- Work required
Please state how many lines of the material contain "June", giving nothing but the number.

......

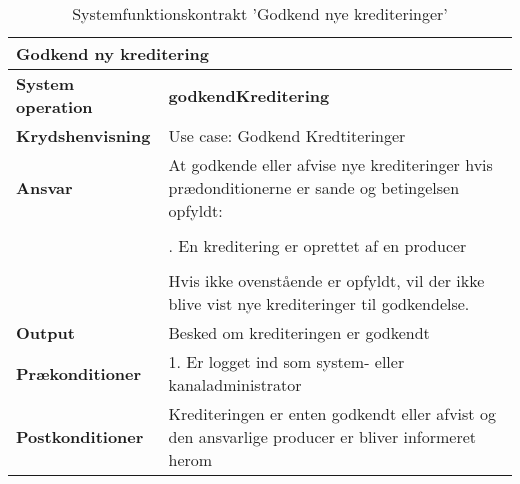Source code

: \begin{table}[H]
    \begin{tabularx}{\textwidth}{|p{4cm}|X|}
        \hline
        \multicolumn{2}{|X|}{\textbf{Godkend ny kreditering}}\\
        \hline
        \textbf{System operation}       & \textbf{godkendKreditering} \\ \hline
        \textbf{Krydshenvisning}        & Use case: Godkend Kredtiteringer \\ \hline
        \textbf{Ansvar}                 & At godkende eller afvise nye krediteringer hvis prædonditionerne er sande og betingelsen opfyldt:  \\ 
                                        & \\
                                        & \quad 1. En kreditering er oprettet af en producer \\
                                        & \\
                                        & Hvis ikke ovenstående er opfyldt, vil der ikke blive vist nye krediteringer til godkendelse. \\ \hline
        \textbf{Output}                 & Besked om krediteringen er godkendt \\ \hline
        \textbf{Prækonditioner}         & 1. Er logget ind som system- eller kanaladministrator \\ \hline
        \textbf{Postkonditioner}        & Krediteringen er enten godkendt eller afvist og den ansvarlige producer er bliver informeret herom \\ \hline
    \end{tabularx}
    \caption{Systemfunktionskontrakt 'Godkend nye krediteringer'}
    \label{tab:kontrakter_Godkend_nye_krediteringer}
\end{table}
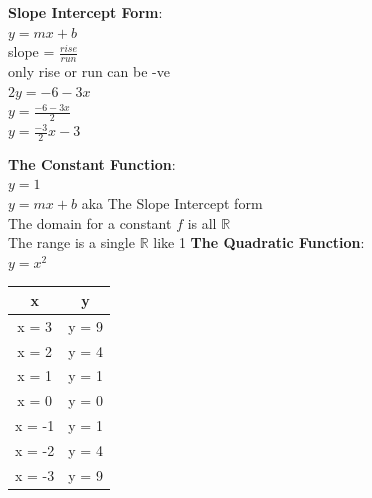 \documentclass[10pt]{article}
\begin{document}
\textbf{Slope Intercept Form}: \\
\(y = mx + b\) \\
slope = \( \frac{rise}{run}\) \\
only rise or run can be -ve \\
\hspace*{1em} \(2y = -6 -3x\) \\
\hspace*{1em} \(y = \frac{-6-3x}{2}\) \\
\hspace*{1em} \(y = \frac{-3}{2}x - 3\)


\textbf{The Constant Function}: \\
\(y = 1\) \\
\(y = mx + b\) aka The Slope Intercept form \\
The domain for a constant \(f\) is all \(\mathbb{R} \) \\
The range is a single \(\mathbb{R} \) like 1
\clearpage
\textbf{The Quadratic Function}: \\
\(y = x^2 \) \\
\begin{tabular}{|c|c|}
    \hline
    x      & y     \\
    \hline
    x = 3  & y = 9 \\
    x = 2  & y = 4 \\
    x = 1  & y = 1 \\
    x = 0  & y = 0 \\
    x = -1 & y = 1 \\
    x = -2 & y = 4 \\
    x = -3 & y = 9 \\
    \hline
\end{tabular}


\end{document}
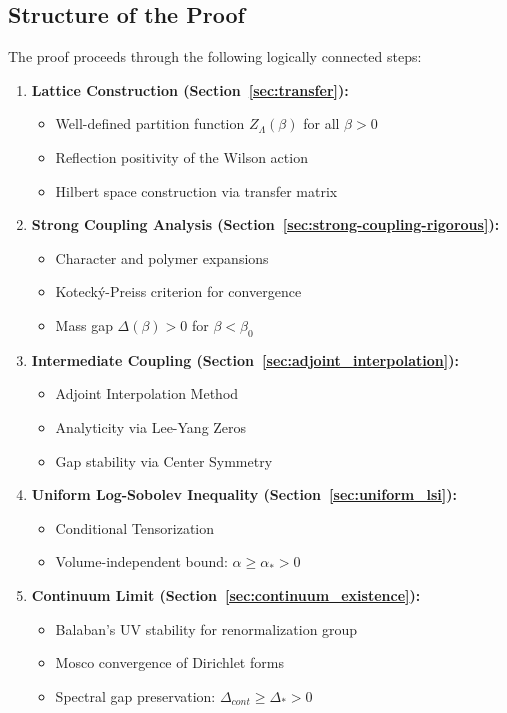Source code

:\subsection{Structure of the Proof}

The proof proceeds through the following logically connected steps:

\begin{enumerate}
    \item \textbf{Lattice Construction (Section~\ref{sec:transfer}):}
    \begin{itemize}
        \item Well-defined partition function $Z_\Lambda(\beta)$ for all $\beta > 0$
        \item Reflection positivity of the Wilson action
        \item Hilbert space construction via transfer matrix
    \end{itemize}
    
    \item \textbf{Strong Coupling Analysis (Section~\ref{sec:strong-coupling-rigorous}):}
    \begin{itemize}
        \item Character and polymer expansions
        \item Kotecký-Preiss criterion for convergence
        \item Mass gap $\Delta(\beta) > 0$ for $\beta < \beta_0$
    \end{itemize}
    
    \item \textbf{Intermediate Coupling (Section~\ref{sec:adjoint_interpolation}):}
    \begin{itemize}
        \item Adjoint Interpolation Method
        \item Analyticity via Lee-Yang Zeros
        \item Gap stability via Center Symmetry
    \end{itemize}
    
    \item \textbf{Uniform Log-Sobolev Inequality (Section~\ref{sec:uniform_lsi}):}
    \begin{itemize}
        \item Conditional Tensorization
        \item Volume-independent bound: $\alpha \geq \alpha_* > 0$
    \end{itemize}
    
    \item \textbf{Continuum Limit (Section~\ref{sec:continuum_existence}):}
    \begin{itemize}
        \item Balaban's UV stability for renormalization group
        \item Mosco convergence of Dirichlet forms
        \item Spectral gap preservation: $\Delta_{cont} \geq \Delta_* > 0$
    \end{itemize}
\end{enumerate}

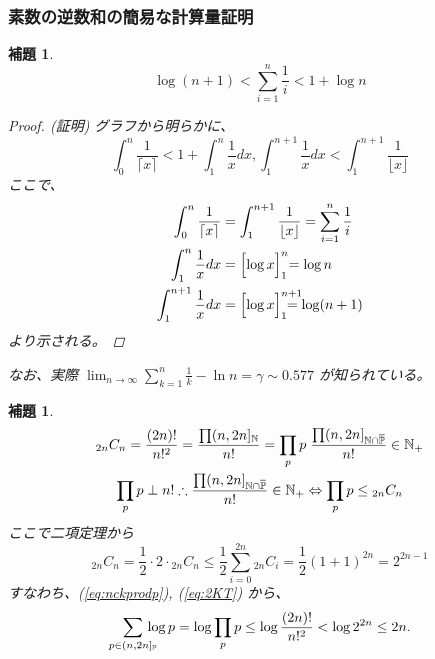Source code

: \documentclass[12pt, a4j]{ltjsarticle}
\newtheorem{lem}[thm]{補題}
\begin{document}
\subsubsection{素数の逆数和の簡易な計算量証明}
\begin{lem}\label{lrm:klogo}
\begin{equation}
\log (n + 1)< \sum_{i=1}^n \frac{1}{i} < 1 + \log n
\end{equation}
\begin{proof}(証明) グラフから明らかに、
\begin{equation}
\int_{0}^{n} \frac{1}{\lceil x\rceil} < 1 + \int_{1}^{n} \frac{1}{x} dx, \int_{1}^{n+1} \frac{1}{x} dx < \int_{1}^{n+1} \frac{1}{\lfloor x\rfloor}
\end{equation} ここで、
\begin{align}
\int_{0}^{n} \frac{1}{\lceil x\rceil} &= \int_{1}^{n+1} \frac{1}{\lfloor x\rfloor} = \sum_{i=1}^n \frac{1}{i} \\
\int_{1}^{n} \frac{1}{x} dx &= \Bigl [ \log x \Bigr ]_1^n\hspace{-1mm} = \log n \\
\int_{1}^{n+1} \frac{1}{x} dx &= \Bigl [ \log x \Bigr ]_1^{n+1}\hspace{-5mm} = \log (n+1)
\end{align}
より示される。
\end{proof}
なお、実際 $\displaystyle\lim _{n\rightarrow\infty}\sum_{k=1}^n \frac{1}{k} - \ln n = \gamma \sim 0.577 $ が知られている。
\end{lem}

\vspace{1cm}

\begin{lem}\label{lem:logp2n}
  \begin{gather}
    {}_{2n}C_n = \frac{(2n)!}{n!^2} = \frac{\prod(n,2n]_\mathbb{N}}{n!}=\prod_pp\hspace{1mm}\frac{\prod(n,2n]_{\mathbb{N}\cap\overline{\mathbb{P}}}}{n!}\in \mathbb{N_+} \\
    \prod_pp \perp n! \therefore\frac{\prod(n,2n]_{\mathbb{N}\cap\overline{\mathbb{P}}}}{n!}\in\mathbb{N_+}\Leftrightarrow\prod_pp\le {}_{2n}C_n\label{eq:nckprodp}
  \end{gather}
ここで二項定理から
\begin{equation}
  {}_{2n}C_n=\frac{1}{2}\cdot2\cdot{}_{2n}C_n\le\frac{1}{2}\sum_{i=0}^{2n}{}_{2n}C_i=\frac{1}{2}(1+1)^{2n}=2^{2n-1} \label{eq:2KT}
\end{equation}
すなわち、\upshape (\ref{eq:nckprodp}), (\ref{eq:2KT}) から、
\begin{equation}
  \sum_{p \in (n,2n]_\mathbb{P}} \hspace{-3mm}\log p = \log \prod_p p \le \log \frac{(2n)!}{n!^2} < \log 2^{2n} \le 2n.
\end{equation}
\end{lem}
\end{document}
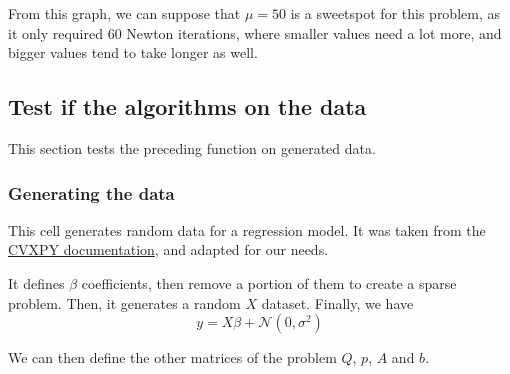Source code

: \documentclass[11pt]{article}
\begin{document}
From this graph, we can suppose that \(\mu=50\) is a sweetspot for this
problem, as it only required 60 Newton iterations, where smaller values
need a lot more, and bigger values tend to take longer as well.

    \hypertarget{test-if-the-algorithms-on-the-data}{%
\subsection{Test if the algorithms on the
data}\label{test-if-the-algorithms-on-the-data}}

This section tests the preceding function on generated data.

    \hypertarget{generating-the-data}{%
\subsubsection{Generating the data}\label{generating-the-data}}

This cell generates random data for a regression model. It was taken
from the
\href{https://www.cvxpy.org/examples/machine_learning/lasso_regression.html}{CVXPY
documentation}, and adapted for our needs.

It defines \(\beta\) coefficients, then remove a portion of them to
create a sparse problem. Then, it generates a random \(X\) dataset.
Finally, we have \[
y = X \beta + \mathcal{N}(0, \sigma^2)
\]

We can then define the other matrices of the problem \(Q\), \(p\), \(A\)
and \(b\).
\end{document}
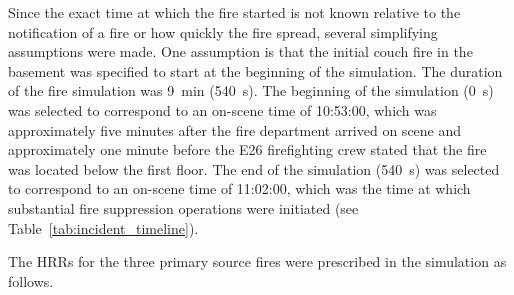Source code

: \documentclass[12pt,oneside]{book}
\begin{document}
\clearpage


Since the exact time at which the fire started is not known relative to the notification of a fire or how quickly the fire spread, several simplifying assumptions were made. One assumption is that the initial couch fire in the basement was specified to start at the beginning of the simulation. The duration of the fire simulation was 9~min (540~s). The beginning of the simulation (0~s) was selected to correspond to an on-scene time of 10:53:00, which was approximately five minutes after the fire department arrived on scene and approximately one minute before the E26 firefighting crew stated that the fire was located below the first floor. The end of the simulation (540~s) was selected to correspond to an on-scene time of 11:02:00, which was the time at which substantial fire suppression operations were initiated (see Table~\ref{tab:incident_timeline}).

The HRRs for the three primary source fires were prescribed in the simulation as follows.
\end{document}
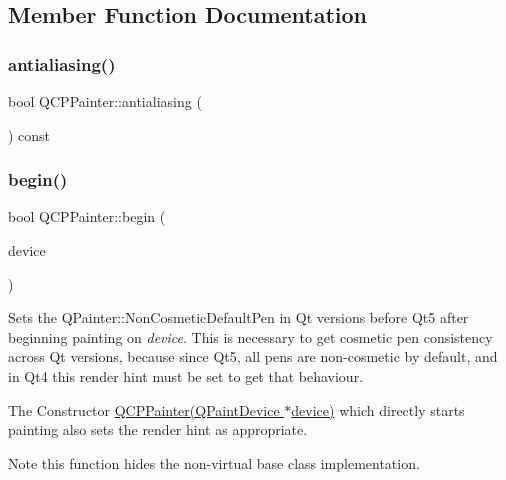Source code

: \subsection{Member Function Documentation}
\mbox{\label{class_q_c_p_painter_a5aff96296e995f6f35b2596a482aae37}} 
\subsubsection{\texorpdfstring{antialiasing()}{antialiasing()}}
{\footnotesize\ttfamily bool Q\+C\+P\+Painter\+::antialiasing (\begin{DoxyParamCaption}{ }\end{DoxyParamCaption}) const\hspace{0.3cm}{\ttfamily [inline]}}

\mbox{\label{class_q_c_p_painter_a0a41146ccd619dceab6e25ec7b46b044}} 
\subsubsection{\texorpdfstring{begin()}{begin()}}
{\footnotesize\ttfamily bool Q\+C\+P\+Painter\+::begin (\begin{DoxyParamCaption}\item[{Q\+Paint\+Device $\ast$}]{device }\end{DoxyParamCaption})}

Sets the Q\+Painter\+::\+Non\+Cosmetic\+Default\+Pen in Qt versions before Qt5 after beginning painting on {\itshape device}. This is necessary to get cosmetic pen consistency across Qt versions, because since Qt5, all pens are non-\/cosmetic by default, and in Qt4 this render hint must be set to get that behaviour.

The Constructor \hyperlink{class_q_c_p_painter_ae58dbb1795ddc4351ab324dc9898aa22}{Q\+C\+P\+Painter(\+Q\+Paint\+Device $\ast$device)} which directly starts painting also sets the render hint as appropriate.

\begin{DoxyNote}{Note}
this function hides the non-\/virtual base class implementation. 
\end{DoxyNote}
\mbox{\label{class_q_c_p_painter_a0b4b1b9bd495e182c731774dc800e6e0}} 
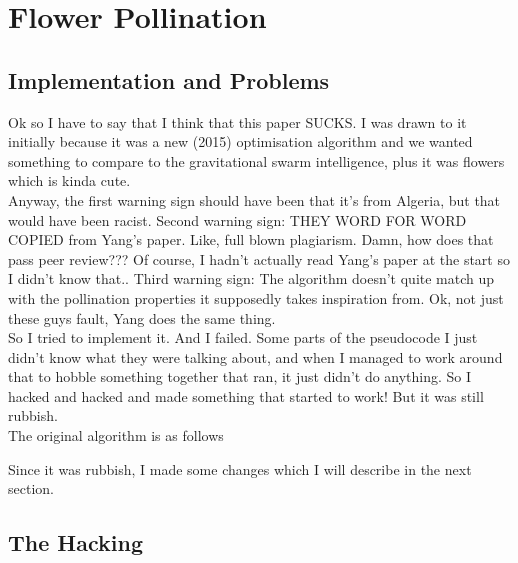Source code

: \section{Flower Pollination}
\subsection{Implementation and Problems}

Ok so I have to say that I think that this paper\cite{7175923} SUCKS. I was drawn to it initially because it was a new (2015) optimisation algorithm and we wanted something to compare to the gravitational swarm intelligence\cite{bib:GravSwarm}, plus it was flowers which is kinda cute.\\
Anyway, the first warning sign should have been that it's from Algeria, but that would have been racist. Second warning sign: THEY WORD FOR WORD COPIED from Yang's paper. Like, full blown plagiarism. Damn, how does that pass peer review??? Of course, I hadn't actually read Yang's paper at the start so I didn't know that.. Third warning sign: The algorithm doesn't quite match up with the pollination properties it supposedly takes inspiration from. Ok, not just these guys fault, Yang does the same thing.\\
So I tried to implement it. And I failed. Some parts of the pseudocode I just didn't know what they were talking about, and when I managed to work around that to hobble something together that ran, it just didn't do anything. So I hacked and hacked and made something that started to work! But it was still rubbish.\\

The original algorithm is as follows




Since it was rubbish, I made some changes which I will describe in the next section.

\subsection{The Hacking}





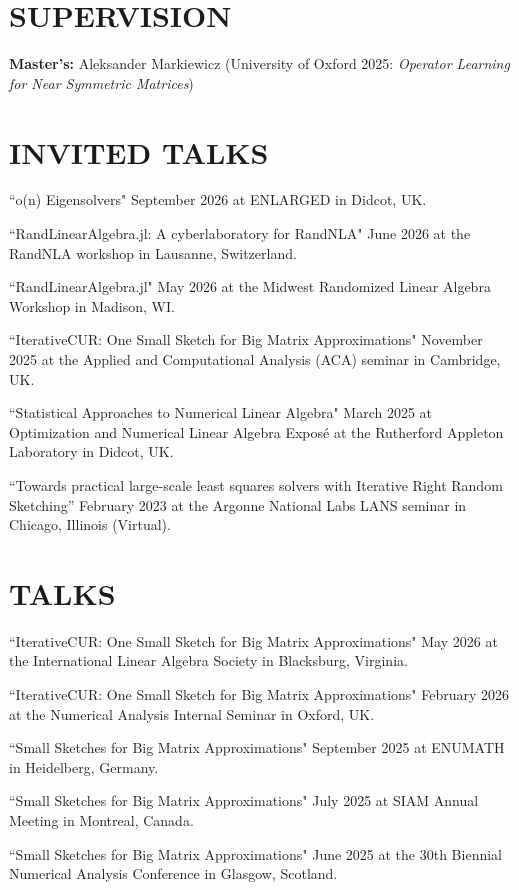 \documentclass[margin,11pt]{res}
\begin{document}
\begin{resume}
\section{SUPERVISION} 
\textbf{Master's:} Aleksander Markiewicz (University of Oxford 2025: \textit{Operator Learning for Near Symmetric Matrices}) \\

\section{INVITED TALKS}
``o(n) Eigensolvers" September 2026 at ENLARGED  in Didcot, UK.

``RandLinearAlgebra.jl: A cyberlaboratory for RandNLA" June 2026 at the RandNLA workshop in Lausanne, Switzerland.

``RandLinearAlgebra.jl" May 2026 at the Midwest Randomized Linear Algebra Workshop in Madison, WI.

``IterativeCUR: One Small Sketch for Big Matrix Approximations" November 2025 at the Applied and Computational Analysis (ACA) seminar in Cambridge, UK.

``Statistical Approaches to Numerical Linear Algebra" March 2025 at Optimization and Numerical Linear Algebra Expos\'e at the Rutherford Appleton Laboratory in Didcot, UK.

``Towards practical large-scale least squares solvers with Iterative Right Random Sketching'' February 2023 at the Argonne National Labs LANS seminar in Chicago, Illinois (Virtual).

\section{TALKS}

``IterativeCUR: One Small Sketch for Big Matrix Approximations" May 2026 at the International Linear Algebra Society in Blacksburg, Virginia.

``IterativeCUR: One Small Sketch for Big Matrix Approximations" February 2026 at the Numerical Analysis Internal Seminar in Oxford, UK.

``Small Sketches for Big Matrix Approximations" September 2025 at ENUMATH in Heidelberg, Germany.

``Small Sketches for Big Matrix Approximations" July 2025 at  SIAM Annual Meeting in Montreal, Canada.

``Small Sketches for Big Matrix Approximations" June 2025 at the 30th Biennial Numerical Analysis Conference in Glasgow, Scotland.


\end{resume}
\end{document}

......

- Exercise response
2